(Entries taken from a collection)
_____

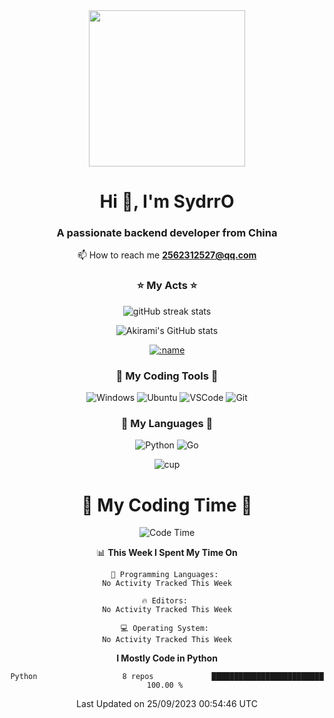 <div align="center">

 <a href="https://v2.nonebot.dev/">
    <img src="https://pic.imgdb.cn/item/64d89d451ddac507ccd6c5b6.jpg width="500" height="250">
</a>

<h1 align="center">Hi 👋, I'm SydrrO</h1>
<h3 align="center">A passionate backend developer from China</h3>

📫 How to reach me   **2562312527@qq.com**

<h3 align="center"</h3>
<p align="center">
</p>

### ⭐ My Acts ⭐

<p align="center">
  <img src="http://github-readme-streak-stats.herokuapp.com?user=Sydrro&hide_border=true&date_format=M%20j%5B%2C%20Y%5D"  alt="gitHub streak stats"/>
</p>

</div>


<p align="center">
  <img src="https://github-readme-stats.vercel.app/api?username=Sydrro&show_icons=true&hide_border=true"  alt="Akirami's GitHub stats"/>
</p>

<p align="center">
<a href="https://fxxkpython.com">
  <img src="https://count.getloli.com/get/@:ydrro" alt=":name" />
</a>
</p>


<div align="center">

### 🧰 **My Coding Tools** 🧰

![Windows](https://img.shields.io/badge/-Windows-0078D6?style=flat-square&logo=Windows&logoColor=fff)
![Ubuntu](https://img.shields.io/badge/-Ubuntu-E95420?style=flat-square&logo=Ubuntu&logoColor=fff)
![VSCode](https://img.shields.io/badge/-VSCode-007ACC?style=flat-square&logo=visualstudiocode&logoColor=fff)
![Git](https://img.shields.io/badge/-Git-F05032?style=flat-square&logo=git&logoColor=fff)

### 🌟 **My Languages** 🌟

![Python](https://img.shields.io/badge/-Python-3776AB?style=flat-square&logo=Python&logoColor=fff)
![Go](https://img.shields.io/badge/-Go-00ADD8?style=flat-square&logo=Go&logoColor=fff)


![cup](https://github-profile-trophy.vercel.app/?username=sydrro&theme=buddhism&row=2&column=3)
</div>


<div align="center">

<h1 align="center">👀 My Coding Time 👀</h1>
 
 
 <!--START_SECTION:waka-->
![Code Time](http://img.shields.io/badge/Code%20Time-21%20hrs%2024%20mins-blue)

📊 **This Week I Spent My Time On** 

```text
💬 Programming Languages: 
No Activity Tracked This Week

🔥 Editors: 
No Activity Tracked This Week

💻 Operating System: 
No Activity Tracked This Week
```

**I Mostly Code in Python** 

```text
Python                   8 repos             █████████████████████████   100.00 % 
```




 Last Updated on 25/09/2023 00:54:46 UTC
<!--END_SECTION:waka-->

</div>


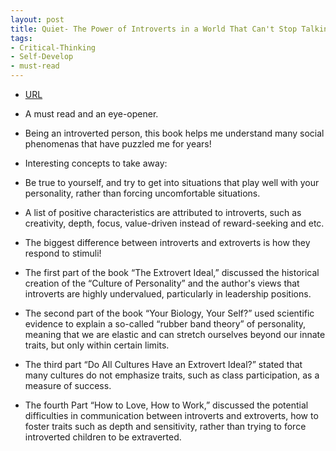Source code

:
 ```yaml
---
layout: post
title: Quiet- The Power of Introverts in a World That Can't Stop Talking
tags:
- Critical-Thinking
- Self-Develop
- must-read
---
```



- [URL](https://www.goodreads.com/book/show/8520610-quiet)

- A must read and an eye-opener.
- Being an introverted person, this book helps me understand many social phenomenas that have puzzled me for years!


- Interesting concepts to take away:

+ Be true to yourself, and try to get into situations that play well with your personality, rather than forcing uncomfortable situations.
+ A list of positive characteristics are attributed to introverts, such as creativity, depth, focus, value-driven instead of reward-seeking and etc.
+ The biggest difference between introverts and extroverts is how they respond to stimuli!

+ The first part of the book “The Extrovert Ideal,” discussed the historical creation of the “Culture of Personality” and the author's views that introverts are highly undervalued, particularly in leadership positions.

+ The second part of the book “Your Biology, Your Self?” used scientific evidence to explain a so-called “rubber band theory” of personality, meaning that we are elastic and can stretch ourselves beyond our innate traits, but only within certain limits.

+ The third part “Do All Cultures Have an Extrovert Ideal?” stated that many cultures do not emphasize traits, such as class participation, as a measure of success.

+ The fourth Part “How to Love, How to Work,” discussed the potential difficulties in communication between introverts and extroverts,  how to foster traits such as depth and sensitivity, rather than trying to force introverted children to be extraverted.
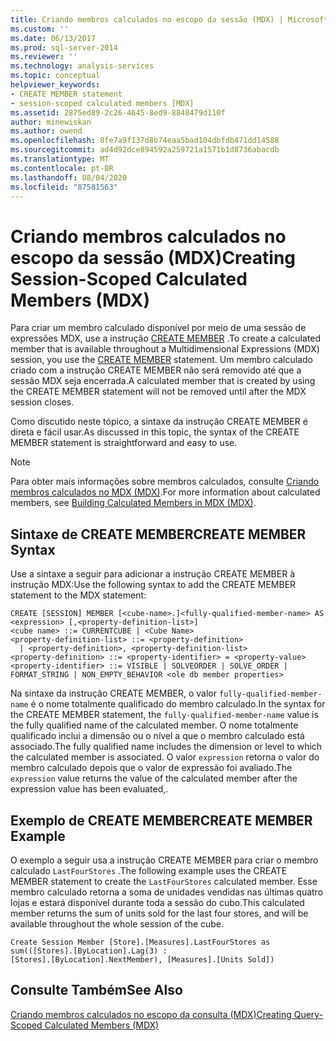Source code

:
 ```yaml
---
title: Criando membros calculados no escopo da sessão (MDX) | Microsoft Docs
ms.custom: ''
ms.date: 06/13/2017
ms.prod: sql-server-2014
ms.reviewer: ''
ms.technology: analysis-services
ms.topic: conceptual
helpviewer_keywords:
- CREATE MEMBER statement
- session-scoped calculated members [MDX]
ms.assetid: 2875ed89-2c26-4645-8ed9-8848479d110f
author: minewiskan
ms.author: owend
ms.openlocfilehash: 8fe7a9f137d8b74eaa5bad104dbfdb471dd14588
ms.sourcegitcommit: ad4d92dce894592a259721a1571b1d8736abacdb
ms.translationtype: MT
ms.contentlocale: pt-BR
ms.lasthandoff: 08/04/2020
ms.locfileid: "87581563"
---
```

# <a name="creating-session-scoped-calculated-members-mdx"></a><span data-ttu-id="5fb19-102">Criando membros calculados no escopo da sessão (MDX)</span><span class="sxs-lookup"><span data-stu-id="5fb19-102">Creating Session-Scoped Calculated Members (MDX)</span></span>
  <span data-ttu-id="5fb19-103">Para criar um membro calculado disponível por meio de uma sessão de expressões MDX, use a instrução [CREATE MEMBER](/sql/mdx/mdx-data-definition-create-member) .</span><span class="sxs-lookup"><span data-stu-id="5fb19-103">To create a calculated member that is available throughout a Multidimensional Expressions (MDX) session, you use the [CREATE MEMBER](/sql/mdx/mdx-data-definition-create-member) statement.</span></span> <span data-ttu-id="5fb19-104">Um membro calculado criado com a instrução CREATE MEMBER não será removido até que a sessão MDX seja encerrada.</span><span class="sxs-lookup"><span data-stu-id="5fb19-104">A calculated member that is created by using the CREATE MEMBER statement will not be removed until after the MDX session closes.</span></span>  
  
 <span data-ttu-id="5fb19-105">Como discutido neste tópico, a sintaxe da instrução CREATE MEMBER é direta e fácil usar.</span><span class="sxs-lookup"><span data-stu-id="5fb19-105">As discussed in this topic, the syntax of the CREATE MEMBER statement is straightforward and easy to use.</span></span>  
  
> [!NOTE]  
>  <span data-ttu-id="5fb19-106">Para obter mais informações sobre membros calculados, consulte [Criando membros calculados no MDX &#40;MDX&#41;](mdx-calculated-members-building-calculated-members.md).</span><span class="sxs-lookup"><span data-stu-id="5fb19-106">For more information about calculated members, see [Building Calculated Members in MDX &#40;MDX&#41;](mdx-calculated-members-building-calculated-members.md).</span></span>  
  
## <a name="create-member-syntax"></a><span data-ttu-id="5fb19-107">Sintaxe de CREATE MEMBER</span><span class="sxs-lookup"><span data-stu-id="5fb19-107">CREATE MEMBER Syntax</span></span>  
 <span data-ttu-id="5fb19-108">Use a sintaxe a seguir para adicionar a instrução CREATE MEMBER à instrução MDX:</span><span class="sxs-lookup"><span data-stu-id="5fb19-108">Use the following syntax to add the CREATE MEMBER statement to the MDX statement:</span></span>  
  
```  
CREATE [SESSION] MEMBER [<cube-name>.]<fully-qualified-member-name> AS <expression> [,<property-definition-list>]  
<cube name> ::= CURRENTCUBE | <Cube Name>  
<property-definition-list> ::= <property-definition>  
  | <property-definition>, <property-definition-list>  
<property-definition> ::= <property-identifier> = <property-value>  
<property-identifier> ::= VISIBLE | SOLVEORDER | SOLVE_ORDER | FORMAT_STRING | NON_EMPTY_BEHAVIOR <ole db member properties>  
```  
  
 <span data-ttu-id="5fb19-109">Na sintaxe da instrução CREATE MEMBER, o valor `fully-qualified-member-name` é o nome totalmente qualificado do membro calculado.</span><span class="sxs-lookup"><span data-stu-id="5fb19-109">In the syntax for the CREATE MEMBER statement, the `fully-qualified-member-name` value is the fully qualified name of the calculated member.</span></span> <span data-ttu-id="5fb19-110">O nome totalmente qualificado inclui a dimensão ou o nível a que o membro calculado está associado.</span><span class="sxs-lookup"><span data-stu-id="5fb19-110">The fully qualified name includes the dimension or level to which the calculated member is associated.</span></span> <span data-ttu-id="5fb19-111">O valor `expression` retorna o valor do membro calculado depois que o valor de expressão foi avaliado.</span><span class="sxs-lookup"><span data-stu-id="5fb19-111">The `expression` value returns the value of the calculated member after the expression value has been evaluated,.</span></span>  
  
## <a name="create-member-example"></a><span data-ttu-id="5fb19-112">Exemplo de CREATE MEMBER</span><span class="sxs-lookup"><span data-stu-id="5fb19-112">CREATE MEMBER Example</span></span>  
 <span data-ttu-id="5fb19-113">O exemplo a seguir usa a instrução CREATE MEMBER para criar o membro calculado `LastFourStores` .</span><span class="sxs-lookup"><span data-stu-id="5fb19-113">The following example uses the CREATE MEMBER statement to create the `LastFourStores` calculated member.</span></span> <span data-ttu-id="5fb19-114">Esse membro calculado retorna a soma de unidades vendidas nas últimas quatro lojas e estará disponível durante toda a sessão do cubo.</span><span class="sxs-lookup"><span data-stu-id="5fb19-114">This calculated member returns the sum of units sold for the last four stores, and will be available throughout the whole session of the cube.</span></span>  
  
```  
Create Session Member [Store].[Measures].LastFourStores as   
sum(([Stores].[ByLocation].Lag(3) :  
[Stores].[ByLocation].NextMember), [Measures].[Units Sold])  
```  
  
## <a name="see-also"></a><span data-ttu-id="5fb19-115">Consulte Também</span><span class="sxs-lookup"><span data-stu-id="5fb19-115">See Also</span></span>  
 [<span data-ttu-id="5fb19-116">Criando membros calculados no escopo da consulta &#40;MDX&#41;</span><span class="sxs-lookup"><span data-stu-id="5fb19-116">Creating Query-Scoped Calculated Members &#40;MDX&#41;</span></span>](mdx-calculated-members-query-scoped-calculated-members.md)  
  
  
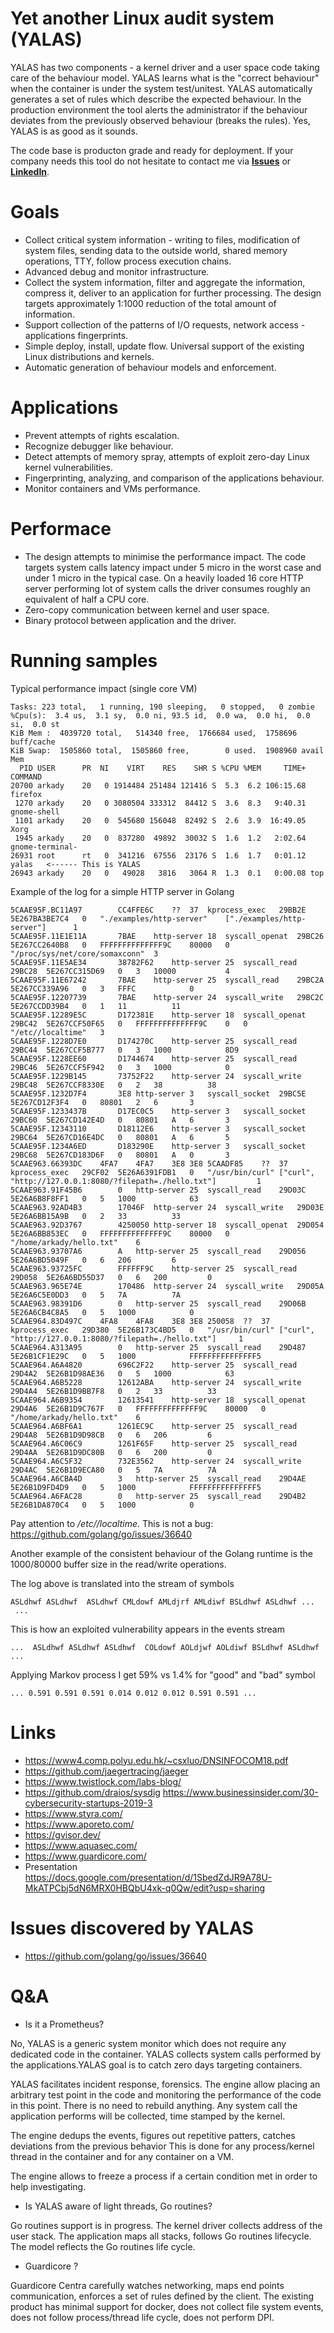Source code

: # Yet another Linux audit system (YALAS)

YALAS has two components - a kernel driver and a user space code taking care of the behaviour model.  YALAS learns what is the "correct behaviour" when the container is under the system test/unitest. YALAS automatically generates a set of rules which describe the expected behaviour. In the production environment the tool alerts the administrator if the behaviour deviates from the previously observed behaviour (breaks the rules). Yes, YALAS is as good as it sounds. 

The code base is producton grade and ready for deployment. If your company needs this tool do not hesitate to contact me via **[Issues](https://github.com/larytet/YALAS/issues)** or **[LinkedIn](https://www.linkedin.com/in/arkadymiasnikov/)**. 

# Goals

*  Collect critical system information - writing to files, modification of system files, sending data to the outside world, shared memory operations, TTY, follow process execution chains.
*  Advanced debug and monitor infrastructure.
*  Collect the system information, filter and aggregate the information, compress it, deliver to an application for further processing. The design targets approximately 1:1000 reduction of the total amount of information. 
*  Support collection of the patterns of I/O requests, network access - applications fingerprints.
*  Simple deploy, install, update flow. Universal support of the existing Linux distributions and kernels.
* Automatic generation of behaviour models and enforcement.

# Applications

*  Prevent attempts of rights escalation.
*  Recognize debugger like behaviour.
*  Detect attempts of memory spray, attempts of exploit zero-day Linux kernel vulnerabilities.
*  Fingerprinting, analyzing, and comparison of the applications behaviour.
*  Monitor containers and VMs performance.

# Performace 

*  The design attempts to minimise the performance impact. The code targets system calls latency impact under 5 micro in the worst case and under 1 micro in the typical case. On a heavily loaded 16 core HTTP server performing lot of system calls the driver consumes roughly an equivalent of half a CPU core.
*  Zero-copy communication between kernel and user space.
*  Binary protocol between application and the driver.


# Running samples

Typical performance impact (single core VM) 

```
Tasks: 223 total,   1 running, 190 sleeping,   0 stopped,   0 zombie
%Cpu(s):  3.4 us,  3.1 sy,  0.0 ni, 93.5 id,  0.0 wa,  0.0 hi,  0.0 si,  0.0 st
KiB Mem :  4039720 total,   514340 free,  1766684 used,  1758696 buff/cache
KiB Swap:  1505860 total,  1505860 free,        0 used.  1908960 avail Mem 
  PID USER      PR  NI    VIRT    RES    SHR S %CPU %MEM     TIME+ COMMAND                                                                                                                        
20700 arkady    20   0 1914484 251484 121416 S  5.3  6.2 106:15.68 firefox                                                                                                                                  
 1270 arkady    20   0 3080504 333312  84412 S  3.6  8.3   9:40.31 gnome-shell                                                                                                                              
 1101 arkady    20   0  545680 156048  82492 S  2.6  3.9  16:49.05 Xorg                                                                                                                                     
 1945 arkady    20   0  837280  49892  30032 S  1.6  1.2   2:02.64 gnome-terminal-                                                                                                                          
26931 root      rt   0  341216  67556  23176 S  1.6  1.7   0:01.12 yalas   <------ This is YALAS                                                                                                                                 
26943 arkady    20   0   49028   3816   3064 R  1.3  0.1   0:00.08 top                                                                                                                                      
```

Example of the log for a simple HTTP server in Golang
```
5CAAE95F.BC11A97		CC4FFE6C	??	37	kprocess_exec	29BB2E	5E267BA3BE7C4	0	"./examples/http-server"	["./examples/http-server"]		1
5CAAE95F.11E1E11A		7BAE	http-server	18	syscall_openat	29BC26	5E267CC2640B8	0	FFFFFFFFFFFFFF9C	80000	0	"/proc/sys/net/core/somaxconn"	3
5CAAE95F.11E5AE34		38782F62	http-server	25	syscall_read	29BC28	5E267CC315D69	0	3	10000			4
5CAAE95F.11E67242		7BAE	http-server	25	syscall_read	29BC2A	5E267CC339A96	0	3	FFFC			0
5CAAE95F.12207739		7BAE	http-server	24	syscall_write	29BC2C	5E267CCDD39B4	0	1	11			11
5CAAE95F.12289E5C		D172381E	http-server	18	syscall_openat	29BC42	5E267CCF50F65	0	FFFFFFFFFFFFFF9C	0	0	"/etc//localtime"	3
5CAAE95F.1228D7E0		D174270C	http-server	25	syscall_read	29BC44	5E267CCF5B777	0	3	1000			8D9
5CAAE95F.1228EE60		D1744674	http-server	25	syscall_read	29BC46	5E267CCF5F942	0	3	1000			0
5CAAE95F.1229B145		73752F22	http-server	24	syscall_write	29BC48	5E267CCF8330E	0	2	38			38
5CAAE95F.1232D7F4		3E8	http-server	3	syscall_socket	29BC5E	5E267CD12F3F4	0	80801	2	6		3
5CAAE95F.1233437B		D17EC0C5	http-server	3	syscall_socket	29BC60	5E267CD142E4D	0	80801	A	6		3
5CAAE95F.12343110		D18112E6	http-server	3	syscall_socket	29BC64	5E267CD16E4DC	0	80801	A	6		5
5CAAE95F.1234A6ED		D183290E	http-server	3	syscall_socket	29BC68	5E267CD183D6F	0	80801	A	0		3
5CAAE963.66393DC	4FA7	4FA7	3E8	3E8	5CAADF85	??	37	kprocess_exec	29CF02	5E26A6391FDB1	0	"/usr/bin/curl"	["curl", "http://127.0.0.1:8080/?filepath=./hello.txt"]			1
5CAAE963.91F45B6		0	http-server	25	syscall_read	29D03C	5E26A6B8F8FF1	0	5	1000			63
5CAAE963.92AD4B3		17046F	http-server	24	syscall_write	29D03E	5E26A6BB15A9B	0	2	33			33
5CAAE963.92D3767		4250050	http-server	18	syscall_openat	29D054	5E26A6BB853EC	0	FFFFFFFFFFFFFF9C	80000	0	"/home/arkady/hello.txt"	6
5CAAE963.93707A6		A	http-server	25	syscall_read	29D056	5E26A6BD5049F	0	6	206			6
5CAAE963.93725FC		FFFFFF9C	http-server	25	syscall_read	29D058	5E26A6BD55D37	0	6	200			0
5CAAE963.965E74E		170486	http-server	24	syscall_write	29D05A	5E26A6C5E0DD3	0	5	7A			7A
5CAAE963.98391D6		0	http-server	25	syscall_read	29D06B	5E26A6CB4C8A5	0	5	1000			0
5CAAE964.83D497C	4FA8	4FA8	3E8	3E8	250058	??	37	kprocess_exec	29D380	5E26B173C4BD5	0	"/usr/bin/curl"	["curl", "http://127.0.0.1:8080/?filepath=./hello.txt"]		1
5CAAE964.A313A95		0	http-server	25	syscall_read	29D487	5E26B1CF1E29C	0	5	1000			FFFFFFFFFFFFFFF5
5CAAE964.A6A4820		696C2F22	http-server	25	syscall_read	29D4A2	5E26B1D98AE36	0	5	1000			63
5CAAE964.A6B5228		12612ABA	http-server	24	syscall_write	29D4A4	5E26B1D9BB7F8	0	2	33			33
5CAAE964.A6B9354		12613541	http-server	18	syscall_openat	29D4A6	5E26B1D9C767F	0	FFFFFFFFFFFFFF9C	80000	0	"/home/arkady/hello.txt"	6
5CAAE964.A6BF6A1		1261EC9C	http-server	25	syscall_read	29D4A8	5E26B1D9D98CB	0	6	206			6
5CAAE964.A6C06C9		1261F65F	http-server	25	syscall_read	29D4AA	5E26B1D9DC80B	0	6	200			0
5CAAE964.A6C5F32		732E3562	http-server	24	syscall_write	29D4AC	5E26B1D9ECA80	0	5	7A			7A
5CAAE964.A6CBA4D		3	http-server	25	syscall_read	29D4AE	5E26B1D9FD4D9	0	5	1000			FFFFFFFFFFFFFFF5
5CAAE964.A6FAC28		0	http-server	25	syscall_read	29D4B2	5E26B1DA870C4	0	5	1000			0
```

Pay attention to */etc//localtime*. This is not a bug: https://github.com/golang/go/issues/36640 

Another example of the consistent behaviour of the Golang runtime is the 1000/80000 buffer size in the read/write operations. 

The log above is translated into the stream of symbols 
```
ASLdhwf ASLdhwf  ASLdhwf CMLdowf AMLdjrf AMLdiwf BSLdhwf ASLdhwf ...
 ...
```

This is how an exploited vulnerability appears in the events stream 
```
...  ASLdhwf ASLdhwf ASLdhwf  COLdowf AOLdjwf AOLdiwf BSLdhwf ASLdhwf ...
```

Applying Markov process I get 59% vs 1.4% for "good" and "bad" symbol
```
... 0.591 0.591 0.591 0.014 0.012 0.012 0.591 0.591 ...
```

# Links

* https://www4.comp.polyu.edu.hk/~csxluo/DNSINFOCOM18.pdf
* https://github.com/jaegertracing/jaeger
* https://www.twistlock.com/labs-blog/
* https://github.com/draios/sysdig https://www.businessinsider.com/30-cybersecurity-startups-2019-3
* https://www.styra.com/
* https://www.aporeto.com/
* https://gvisor.dev/
* https://www.aquasec.com/
* https://www.guardicore.com/ 
* Presentation https://docs.google.com/presentation/d/1SbedZdJR9A78U-MkATPCbj5dN6MRX0HBQbU4xk-q0Qw/edit?usp=sharing

# Issues discovered by YALAS

* https://github.com/golang/go/issues/36640

# Q&A

* Is it a Prometheus?

No, YALAS is a generic system monitor which does not require any dedicated code in the container. YALAS collects system calls performed by the applications.YALAS goal is to catch zero days targeting containers. 

YALAS facilitates incident response, forensics. The engine allow placing an arbitrary test point in the code and monitoring the performance of the code in this point. There is no need to rebuild anything. Any system call the application performs will be collected, time stamped by the kernel.

The engine dedups the events, figures out repetitive patters, catches deviations from the previous behavior
This is done for any process/kernel thread in the container and for any container on a VM.

The engine allows to freeze a process if a certain condition met in order to help investigating. 

* Is YALAS aware of light threads, Go routines?

Go routines support is in progress. The kernel driver collects address of the user stack. The application maps all stacks, follows Go routines lifecycle. The model reflects the Go routines life cycle.

* Guardicore ?

Guardicore Centra carefully watches networking, maps end points communication, enforces a set of rules defined by the client. The existing product has minimal support for docker, does not collect file system events, does not follow process/thread life cycle, does not perform DPI.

_____

* What you need to do *
Among the entries above, how many lines contain the string "filepath"? Only the number should be given.

* Solved problem *
2